Once you reach the line containing "Android client app" in the data below, restate each line word for word up to and including the one containing "2. The server".

<<<<

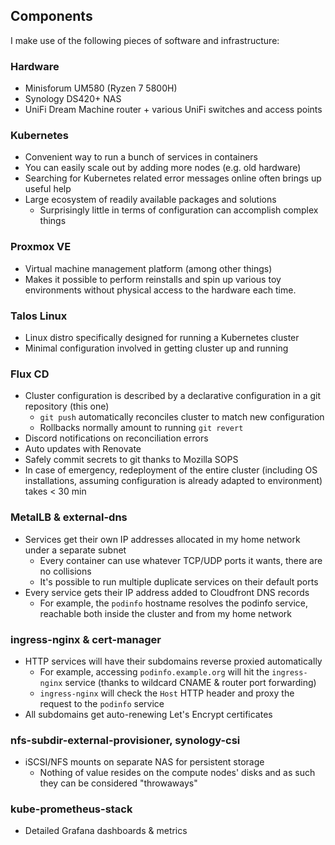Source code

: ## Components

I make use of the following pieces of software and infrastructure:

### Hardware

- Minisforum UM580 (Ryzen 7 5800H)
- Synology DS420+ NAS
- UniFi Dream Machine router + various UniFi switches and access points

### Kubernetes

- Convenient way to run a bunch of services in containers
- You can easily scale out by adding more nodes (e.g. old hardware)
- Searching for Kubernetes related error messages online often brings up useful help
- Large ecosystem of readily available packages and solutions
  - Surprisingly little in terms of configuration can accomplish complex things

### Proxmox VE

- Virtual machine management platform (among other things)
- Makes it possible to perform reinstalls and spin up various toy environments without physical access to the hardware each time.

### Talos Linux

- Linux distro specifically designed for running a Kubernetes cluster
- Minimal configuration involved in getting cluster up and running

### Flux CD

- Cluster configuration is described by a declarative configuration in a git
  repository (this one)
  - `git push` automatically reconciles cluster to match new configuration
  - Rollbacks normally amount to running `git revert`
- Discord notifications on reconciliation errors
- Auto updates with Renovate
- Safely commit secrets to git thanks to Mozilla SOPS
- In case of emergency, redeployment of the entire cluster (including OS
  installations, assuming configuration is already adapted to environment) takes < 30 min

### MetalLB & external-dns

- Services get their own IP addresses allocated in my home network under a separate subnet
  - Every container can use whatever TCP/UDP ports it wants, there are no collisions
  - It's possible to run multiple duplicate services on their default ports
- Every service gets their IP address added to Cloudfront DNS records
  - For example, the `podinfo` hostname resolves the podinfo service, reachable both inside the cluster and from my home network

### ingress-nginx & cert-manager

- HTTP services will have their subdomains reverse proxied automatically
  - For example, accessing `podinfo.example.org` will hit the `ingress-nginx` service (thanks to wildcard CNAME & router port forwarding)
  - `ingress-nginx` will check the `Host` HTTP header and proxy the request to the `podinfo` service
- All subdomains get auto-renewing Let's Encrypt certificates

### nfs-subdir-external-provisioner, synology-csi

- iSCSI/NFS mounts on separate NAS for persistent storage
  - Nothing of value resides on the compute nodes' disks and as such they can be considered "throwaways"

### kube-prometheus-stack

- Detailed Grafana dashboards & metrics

>>>>
<<<<

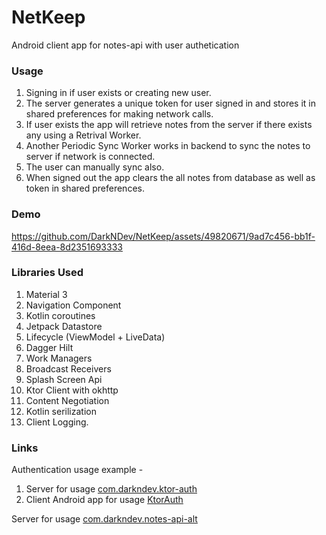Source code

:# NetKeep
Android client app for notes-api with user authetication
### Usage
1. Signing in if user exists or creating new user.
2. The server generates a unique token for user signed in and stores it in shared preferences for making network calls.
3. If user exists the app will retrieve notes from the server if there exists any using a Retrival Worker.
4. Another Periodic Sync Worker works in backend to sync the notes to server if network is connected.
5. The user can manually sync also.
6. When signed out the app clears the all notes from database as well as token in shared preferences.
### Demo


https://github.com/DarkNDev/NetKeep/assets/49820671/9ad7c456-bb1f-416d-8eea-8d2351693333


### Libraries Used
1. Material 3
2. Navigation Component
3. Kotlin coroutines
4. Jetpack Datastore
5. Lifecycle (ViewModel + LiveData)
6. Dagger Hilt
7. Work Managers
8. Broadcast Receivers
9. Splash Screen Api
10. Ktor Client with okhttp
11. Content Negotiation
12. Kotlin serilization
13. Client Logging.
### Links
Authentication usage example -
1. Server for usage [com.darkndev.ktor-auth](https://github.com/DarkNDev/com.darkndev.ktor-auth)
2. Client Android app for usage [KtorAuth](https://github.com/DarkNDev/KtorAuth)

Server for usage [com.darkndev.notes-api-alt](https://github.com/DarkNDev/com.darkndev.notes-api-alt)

>>>>

Finished task
Android client app for notes-api with user authetication
### Usage
1. Signing in if user exists or creating new user.
2. The server generates a unique token for user signed in and stores it in shared preferences for making network calls.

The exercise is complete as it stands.